Mas não quero falar num tom solene, nem com palavras de pesar, porque falar de Tia Alzira é falar de alegria de viver, é falar da vontade de ainda realizar muitas coisas, é falar da persistência e de uma luta de uma vida inteira...
Menina nascida num interior simples, família humilde, aprendeu a ler sozinha com a ajuda da antiga cartilha de ABC, frequentou a escola, pela primeira, vez aos onze anos. Aprendeu seu ofício de costureira fazendo vestidos para suas antigas bonecas, depois suas criações foram ganhando o gosto da família, da vizinhança e logo se tornaram referência como as costuras mais bem feitas da cidade.
Enquanto moça, tinha a fama de ser a mais bela do lugar. Nunca teve vaidade, nem batom nos lábios, mas sempre teve a vontade de ser independente. Pensava um pouco diferente das moças de sua época...

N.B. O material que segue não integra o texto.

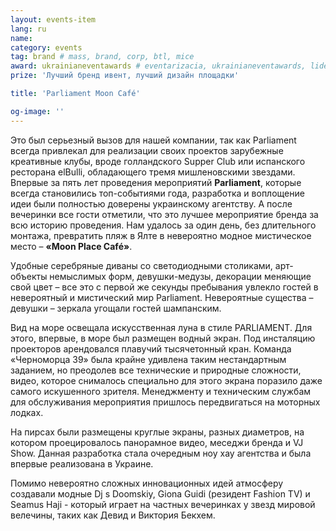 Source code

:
 ```yaml
---
layout: events-item
lang: ru
name: 
category: events
tag: brand # mass, brand, corp, btl, mice
award: ukrainianeventawards # eventarizacia, ukrainianeventawards, liderotrasli
prize: 'Лучший бренд ивент, лучший дизайн площадки'

title: 'Parliament Moon Café'

og-image: ''
---
```


Это был серьезный вызов для нашей компании, так как Parliament всегда привлекал для реализации своих проектов зарубежные креативные клубы, вроде голландского Supper Club или испанского ресторана elBulli, обладающего тремя мишленовскими звездами. Впервые за пять лет проведения мероприятий <b>Parliament</b>, которые всегда становились топ-событиями года, разработка и воплощение идеи были полностью доверены украинскому агентству. А после вечеринки все гости отметили, что это лучшее мероприятие бренда за всю историю проведения. Нам удалось за один день, без длительного монтажа, превратить пляж в Ялте в невероятно модное мистическое место – <b>«Moon Place Café»</b>.

Удобные серебряные диваны со светодиодными столиками, арт-объекты немыслимых форм, девушки-медузы, декорации меняющие свой цвет – все это с первой же секунды пребывания увлекло гостей в невероятный и мистический мир Parliament.
Невероятные существа –  девушки – зеркала угощали гостей шампанским.
 
Вид на море освещала искусственная луна в стиле PARLIAMENT. Для этого, впервые, в море был размещен водный экран. Под инсталяцию проекторов арендовался плавучий тысячетонный кран. Команда «Черноморца 39» была крайне удивлена таким нестандартным заданием, но преодолев все технические и природные сложности, видео, которое снималось специально для этого экрана поразило даже самого искушенного зрителя. Менеджменту и техническим службам для обслуживания мероприятия пришлось передвигаться на моторных лодках.
 
На пирсах были размещены круглые экраны, разных диаметров, на котором проецировалось панорамное видео,  меседжи бренда и VJ Show. Данная разработка стала очередным ноу хау агентства и была впервые реализована в Украине.
 
Помимо невероятно сложных инновационных идей атмосферу создавали модные Dj s Doomskiy, Giona Guidi (резидент Fashion TV) и Seamus Haji -  который играет на частных вечеринках у звезд мировой велечины, таких как Девид и Виктория Бекхем.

Na sua juventude, tomou para si a responsabilidade de criar sua sobrinha Bernadete. Na verdade, ali, ela assumia seu papel de mãe. Criou-a com amor e carinho imensos. Mais tarde, juntou-se a elas seu outro sobrinho: Aluísio. A experiência de ser mãe foi levada com tanto afinco que pensando no futuro deles, para que tivessem a oportunidade que ela, até então, não tivera, encorajou-se, mesmo debaixo de críticas e preconceitos dos mais antigos, e mudou-se para uma cidade maior, reconstruindo sua vida lá através de muito esforço e tirando seu sustento da sua arte de costurar. Conseguiu concluir o segundo grau. E através da batalha diária foi vendo seus filhos-sobrinhos ficarem jovens. Na adolescência, sua outra sobrinha Georgete veio para a sua companhia, estreitando outro grande laço de afeto.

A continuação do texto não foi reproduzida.